Is it problematic to use the ratio of two measurements as a response variables in linear regression?
Motivating Example: Modeling Differences
My motivation comes from the following understanding of differences of two measurements as response variables:
To understand how something changes over time using two measurements in series, people often model as:
(T2i - T1i) = b0 + ei
And by rearrangement equivalent to:
T2i = b0 + 1.0 * T1i + ei
So, the relationship between T1 and T2 above is fixed at 1:1
Better would be:
T2i = b0 + b1 * T1i + ei
so that the relationship between T1 and T2 is estimated, not assumed. If indeed the relationship is not 1:1, this model will be better than the difference model.
My Question: What About Ratios?
Suppose we are analyzing the quantities of two parts that make a whole as a ratio, or a density in which we divide count data by effort data. So ...
(P1i / P2i) = b0 + ei
By rearrangement:
P1i = P2i * (b0 + ei)
If we distribute:
P1i = b0 * P2i + ei * P2i
What (on Earth) does this assume?
Is it problematic?
What if we have a linear predictor in the model? We end up with:
P1i = b0 * P2i + b1 * X1i * P2i + ei * P2i
Is it now true that b0 is an estimate of the relationship between P2 and P1 and that b1 is an estimate of the interactive effect of X1 and P1? Shouldn't be, because now there is no intercept, and no estimate for the effect of X1 is made. And what of the error term being multiplies by P2 -- that can't be good ... ?
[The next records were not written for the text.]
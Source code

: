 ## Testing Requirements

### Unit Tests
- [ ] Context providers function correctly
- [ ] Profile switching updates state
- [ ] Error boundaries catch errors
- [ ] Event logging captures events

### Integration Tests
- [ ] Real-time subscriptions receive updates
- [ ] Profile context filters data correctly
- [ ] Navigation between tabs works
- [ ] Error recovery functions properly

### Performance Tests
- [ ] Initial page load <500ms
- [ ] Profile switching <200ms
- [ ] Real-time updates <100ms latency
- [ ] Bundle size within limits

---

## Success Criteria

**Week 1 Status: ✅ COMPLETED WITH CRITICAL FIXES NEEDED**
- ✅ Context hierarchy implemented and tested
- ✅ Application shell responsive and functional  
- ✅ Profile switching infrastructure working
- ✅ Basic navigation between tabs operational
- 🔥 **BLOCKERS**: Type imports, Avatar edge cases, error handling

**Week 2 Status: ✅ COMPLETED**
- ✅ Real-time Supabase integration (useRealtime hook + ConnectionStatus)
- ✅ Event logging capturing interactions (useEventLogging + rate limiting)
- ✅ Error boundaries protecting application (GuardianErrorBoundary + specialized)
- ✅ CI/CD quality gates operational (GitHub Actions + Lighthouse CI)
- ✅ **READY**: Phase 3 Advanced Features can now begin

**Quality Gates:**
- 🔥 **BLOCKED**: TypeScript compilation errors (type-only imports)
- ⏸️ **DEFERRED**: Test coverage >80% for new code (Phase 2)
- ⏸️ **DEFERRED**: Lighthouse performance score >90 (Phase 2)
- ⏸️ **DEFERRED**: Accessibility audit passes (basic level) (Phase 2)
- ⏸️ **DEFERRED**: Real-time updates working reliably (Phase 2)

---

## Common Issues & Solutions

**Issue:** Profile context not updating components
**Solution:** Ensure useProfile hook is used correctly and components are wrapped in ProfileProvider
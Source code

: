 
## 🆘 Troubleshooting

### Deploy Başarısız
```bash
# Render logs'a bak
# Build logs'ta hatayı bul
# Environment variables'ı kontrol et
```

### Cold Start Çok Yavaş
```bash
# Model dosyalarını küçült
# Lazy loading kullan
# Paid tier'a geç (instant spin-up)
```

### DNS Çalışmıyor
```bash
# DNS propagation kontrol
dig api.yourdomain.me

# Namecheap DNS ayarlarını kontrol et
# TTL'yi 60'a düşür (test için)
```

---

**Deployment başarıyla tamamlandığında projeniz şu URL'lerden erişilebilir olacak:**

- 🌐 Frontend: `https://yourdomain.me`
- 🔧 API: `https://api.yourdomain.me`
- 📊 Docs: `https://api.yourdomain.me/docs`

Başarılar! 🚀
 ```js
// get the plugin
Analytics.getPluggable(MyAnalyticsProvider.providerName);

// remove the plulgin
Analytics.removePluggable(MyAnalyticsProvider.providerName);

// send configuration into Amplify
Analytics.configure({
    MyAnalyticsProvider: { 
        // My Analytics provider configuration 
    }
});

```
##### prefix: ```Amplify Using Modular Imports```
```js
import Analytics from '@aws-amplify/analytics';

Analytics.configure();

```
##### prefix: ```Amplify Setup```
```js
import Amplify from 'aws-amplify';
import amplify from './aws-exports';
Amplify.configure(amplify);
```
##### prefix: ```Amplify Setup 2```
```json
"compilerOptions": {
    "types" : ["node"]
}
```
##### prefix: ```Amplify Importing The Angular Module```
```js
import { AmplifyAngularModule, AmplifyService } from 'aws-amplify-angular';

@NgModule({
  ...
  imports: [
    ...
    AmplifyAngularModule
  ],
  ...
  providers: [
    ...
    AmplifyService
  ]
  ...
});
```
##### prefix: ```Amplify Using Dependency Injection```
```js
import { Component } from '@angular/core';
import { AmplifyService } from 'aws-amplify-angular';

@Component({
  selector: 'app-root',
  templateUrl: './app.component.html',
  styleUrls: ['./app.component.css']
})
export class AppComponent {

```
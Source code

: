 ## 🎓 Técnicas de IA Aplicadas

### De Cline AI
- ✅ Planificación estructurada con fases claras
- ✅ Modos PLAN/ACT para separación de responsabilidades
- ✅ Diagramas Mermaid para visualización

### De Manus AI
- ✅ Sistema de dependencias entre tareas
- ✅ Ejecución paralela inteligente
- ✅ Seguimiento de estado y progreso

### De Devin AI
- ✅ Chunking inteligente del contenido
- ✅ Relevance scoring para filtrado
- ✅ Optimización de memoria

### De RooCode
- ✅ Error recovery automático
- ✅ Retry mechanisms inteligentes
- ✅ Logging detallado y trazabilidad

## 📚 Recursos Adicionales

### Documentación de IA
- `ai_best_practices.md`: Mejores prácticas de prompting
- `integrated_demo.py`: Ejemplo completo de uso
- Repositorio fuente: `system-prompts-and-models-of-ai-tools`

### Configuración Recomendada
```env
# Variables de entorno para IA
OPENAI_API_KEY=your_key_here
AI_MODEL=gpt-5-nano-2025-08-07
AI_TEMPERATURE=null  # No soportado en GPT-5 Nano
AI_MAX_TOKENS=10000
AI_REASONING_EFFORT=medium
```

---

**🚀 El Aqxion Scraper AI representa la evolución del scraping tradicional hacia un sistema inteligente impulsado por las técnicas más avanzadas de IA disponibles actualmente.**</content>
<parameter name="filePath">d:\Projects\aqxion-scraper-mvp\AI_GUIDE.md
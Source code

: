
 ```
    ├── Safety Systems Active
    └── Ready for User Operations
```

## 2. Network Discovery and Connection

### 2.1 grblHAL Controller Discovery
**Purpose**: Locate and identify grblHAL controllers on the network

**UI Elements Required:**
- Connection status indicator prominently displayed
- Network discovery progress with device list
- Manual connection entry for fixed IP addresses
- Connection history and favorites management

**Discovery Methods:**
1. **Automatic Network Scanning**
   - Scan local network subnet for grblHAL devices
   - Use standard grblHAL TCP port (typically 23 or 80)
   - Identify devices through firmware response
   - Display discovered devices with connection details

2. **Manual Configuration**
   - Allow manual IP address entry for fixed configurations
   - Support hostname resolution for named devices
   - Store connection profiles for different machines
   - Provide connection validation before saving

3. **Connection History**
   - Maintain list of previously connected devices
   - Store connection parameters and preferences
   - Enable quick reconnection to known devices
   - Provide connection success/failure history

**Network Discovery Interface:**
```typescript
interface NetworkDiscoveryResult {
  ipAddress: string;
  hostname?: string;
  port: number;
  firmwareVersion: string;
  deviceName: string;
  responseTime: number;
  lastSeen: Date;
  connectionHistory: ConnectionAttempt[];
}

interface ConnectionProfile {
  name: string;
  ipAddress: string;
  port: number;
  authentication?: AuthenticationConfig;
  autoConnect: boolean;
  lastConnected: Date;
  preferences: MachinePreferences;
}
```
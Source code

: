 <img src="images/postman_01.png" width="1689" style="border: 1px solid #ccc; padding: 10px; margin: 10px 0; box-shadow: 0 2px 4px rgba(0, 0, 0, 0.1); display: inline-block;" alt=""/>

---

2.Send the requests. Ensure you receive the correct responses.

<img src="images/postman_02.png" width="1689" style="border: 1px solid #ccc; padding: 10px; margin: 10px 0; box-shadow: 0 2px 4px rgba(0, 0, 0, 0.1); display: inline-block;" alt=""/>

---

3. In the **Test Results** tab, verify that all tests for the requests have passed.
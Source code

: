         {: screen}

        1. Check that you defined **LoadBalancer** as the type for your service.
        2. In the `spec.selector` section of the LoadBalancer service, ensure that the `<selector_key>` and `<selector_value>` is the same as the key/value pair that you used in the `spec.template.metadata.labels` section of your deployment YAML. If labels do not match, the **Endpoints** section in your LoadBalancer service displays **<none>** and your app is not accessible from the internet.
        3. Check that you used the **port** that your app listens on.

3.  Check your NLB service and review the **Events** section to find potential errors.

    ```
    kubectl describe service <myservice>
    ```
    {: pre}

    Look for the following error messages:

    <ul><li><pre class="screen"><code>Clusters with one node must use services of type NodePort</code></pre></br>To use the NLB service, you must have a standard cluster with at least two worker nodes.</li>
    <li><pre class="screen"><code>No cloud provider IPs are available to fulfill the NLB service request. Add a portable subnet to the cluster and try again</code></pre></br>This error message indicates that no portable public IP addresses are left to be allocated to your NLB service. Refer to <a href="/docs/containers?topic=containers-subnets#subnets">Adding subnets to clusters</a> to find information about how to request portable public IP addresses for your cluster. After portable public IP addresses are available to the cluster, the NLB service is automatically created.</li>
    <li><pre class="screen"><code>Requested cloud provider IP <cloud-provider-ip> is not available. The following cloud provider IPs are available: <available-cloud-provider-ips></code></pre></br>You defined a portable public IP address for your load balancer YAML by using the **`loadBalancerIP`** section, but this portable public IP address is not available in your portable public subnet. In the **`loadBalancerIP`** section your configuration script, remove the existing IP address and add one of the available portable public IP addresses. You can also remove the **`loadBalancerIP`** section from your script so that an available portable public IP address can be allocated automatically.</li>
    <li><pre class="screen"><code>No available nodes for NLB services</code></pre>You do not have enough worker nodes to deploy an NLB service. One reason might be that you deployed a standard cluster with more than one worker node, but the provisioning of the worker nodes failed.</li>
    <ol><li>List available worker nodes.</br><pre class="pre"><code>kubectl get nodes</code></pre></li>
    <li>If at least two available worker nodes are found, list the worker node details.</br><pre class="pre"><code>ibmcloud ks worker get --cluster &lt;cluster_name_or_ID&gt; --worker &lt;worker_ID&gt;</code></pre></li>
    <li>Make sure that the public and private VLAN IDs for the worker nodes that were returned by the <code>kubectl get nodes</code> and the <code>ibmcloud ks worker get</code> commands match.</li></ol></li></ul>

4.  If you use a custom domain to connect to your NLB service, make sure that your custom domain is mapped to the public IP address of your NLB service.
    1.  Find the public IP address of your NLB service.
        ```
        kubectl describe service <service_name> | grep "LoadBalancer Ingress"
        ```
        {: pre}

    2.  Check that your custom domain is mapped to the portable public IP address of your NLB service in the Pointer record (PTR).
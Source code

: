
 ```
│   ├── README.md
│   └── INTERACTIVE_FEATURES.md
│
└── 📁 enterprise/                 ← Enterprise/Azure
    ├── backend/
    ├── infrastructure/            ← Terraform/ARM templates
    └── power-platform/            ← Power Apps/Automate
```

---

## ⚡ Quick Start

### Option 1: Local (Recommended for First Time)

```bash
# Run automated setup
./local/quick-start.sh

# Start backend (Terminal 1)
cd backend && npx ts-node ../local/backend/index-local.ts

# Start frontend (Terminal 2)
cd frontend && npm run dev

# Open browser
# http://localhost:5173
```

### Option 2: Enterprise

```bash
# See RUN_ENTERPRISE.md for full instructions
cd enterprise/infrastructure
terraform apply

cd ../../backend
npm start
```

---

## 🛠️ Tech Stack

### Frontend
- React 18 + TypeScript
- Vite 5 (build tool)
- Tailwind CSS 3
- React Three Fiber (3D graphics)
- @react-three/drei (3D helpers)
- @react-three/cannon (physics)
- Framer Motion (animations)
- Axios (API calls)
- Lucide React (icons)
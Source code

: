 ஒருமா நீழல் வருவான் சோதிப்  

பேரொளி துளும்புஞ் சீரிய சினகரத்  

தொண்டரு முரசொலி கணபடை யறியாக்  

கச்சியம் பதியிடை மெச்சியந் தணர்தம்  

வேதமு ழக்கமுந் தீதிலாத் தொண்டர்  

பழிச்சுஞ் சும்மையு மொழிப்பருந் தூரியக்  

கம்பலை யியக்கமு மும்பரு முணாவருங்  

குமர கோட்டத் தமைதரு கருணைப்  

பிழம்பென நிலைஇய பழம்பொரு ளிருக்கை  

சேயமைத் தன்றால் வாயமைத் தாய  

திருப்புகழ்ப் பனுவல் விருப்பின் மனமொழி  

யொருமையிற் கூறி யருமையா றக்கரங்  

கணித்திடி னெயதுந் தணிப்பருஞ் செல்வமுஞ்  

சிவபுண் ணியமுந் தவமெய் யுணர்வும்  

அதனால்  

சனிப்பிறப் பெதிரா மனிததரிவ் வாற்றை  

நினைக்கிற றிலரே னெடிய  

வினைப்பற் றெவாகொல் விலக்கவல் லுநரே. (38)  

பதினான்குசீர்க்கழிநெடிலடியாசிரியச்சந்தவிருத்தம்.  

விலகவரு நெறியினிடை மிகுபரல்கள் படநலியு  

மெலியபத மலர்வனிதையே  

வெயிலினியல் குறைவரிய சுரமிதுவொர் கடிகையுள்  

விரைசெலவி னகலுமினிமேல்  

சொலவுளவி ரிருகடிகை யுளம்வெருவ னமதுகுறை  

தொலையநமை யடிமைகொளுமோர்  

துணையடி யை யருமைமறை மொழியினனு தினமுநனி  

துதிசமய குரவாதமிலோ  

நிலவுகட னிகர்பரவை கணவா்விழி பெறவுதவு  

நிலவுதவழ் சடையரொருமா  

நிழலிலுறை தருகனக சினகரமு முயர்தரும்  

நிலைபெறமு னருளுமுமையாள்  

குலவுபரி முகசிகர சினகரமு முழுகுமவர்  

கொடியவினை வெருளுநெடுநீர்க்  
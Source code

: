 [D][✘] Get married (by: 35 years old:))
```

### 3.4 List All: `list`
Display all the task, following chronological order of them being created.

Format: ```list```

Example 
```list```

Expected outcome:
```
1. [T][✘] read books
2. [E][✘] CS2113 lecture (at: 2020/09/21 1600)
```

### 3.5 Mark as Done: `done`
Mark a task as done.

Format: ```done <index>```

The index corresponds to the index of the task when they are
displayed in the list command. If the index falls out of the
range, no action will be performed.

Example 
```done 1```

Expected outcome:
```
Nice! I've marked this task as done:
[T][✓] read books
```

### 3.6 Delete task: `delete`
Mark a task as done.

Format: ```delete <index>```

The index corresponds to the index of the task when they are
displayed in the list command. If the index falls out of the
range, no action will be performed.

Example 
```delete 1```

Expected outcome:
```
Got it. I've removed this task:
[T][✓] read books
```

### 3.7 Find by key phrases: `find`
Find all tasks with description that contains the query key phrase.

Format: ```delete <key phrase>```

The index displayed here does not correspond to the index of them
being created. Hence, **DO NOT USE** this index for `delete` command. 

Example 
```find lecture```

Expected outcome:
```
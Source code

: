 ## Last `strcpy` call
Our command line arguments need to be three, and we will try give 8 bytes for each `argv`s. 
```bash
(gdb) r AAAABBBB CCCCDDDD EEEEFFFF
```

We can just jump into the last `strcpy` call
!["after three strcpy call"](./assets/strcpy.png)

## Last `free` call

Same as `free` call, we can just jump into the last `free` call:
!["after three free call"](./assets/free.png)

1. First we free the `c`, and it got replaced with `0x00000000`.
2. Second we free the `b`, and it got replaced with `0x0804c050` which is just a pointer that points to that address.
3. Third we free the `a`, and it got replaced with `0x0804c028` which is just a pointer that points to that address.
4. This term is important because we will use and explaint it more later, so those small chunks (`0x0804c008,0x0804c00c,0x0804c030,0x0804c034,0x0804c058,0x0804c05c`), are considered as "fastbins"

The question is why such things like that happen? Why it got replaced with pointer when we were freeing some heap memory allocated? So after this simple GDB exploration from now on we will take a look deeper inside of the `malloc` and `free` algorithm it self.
A better model would appear to be:
P1i = b0 + b1 * P2i + b1 * X1i + ei
Now we are predicting P1 controlling for P2. Don't we get the same information here?
It is more clear that we do get the information we're looking for if thinking instead about density, where P1 is, say, the number of objects observed, and P2 is the effort spent sampling for them. To control for effort makes perfect sense, but is it equally valid to do division to create the response variable?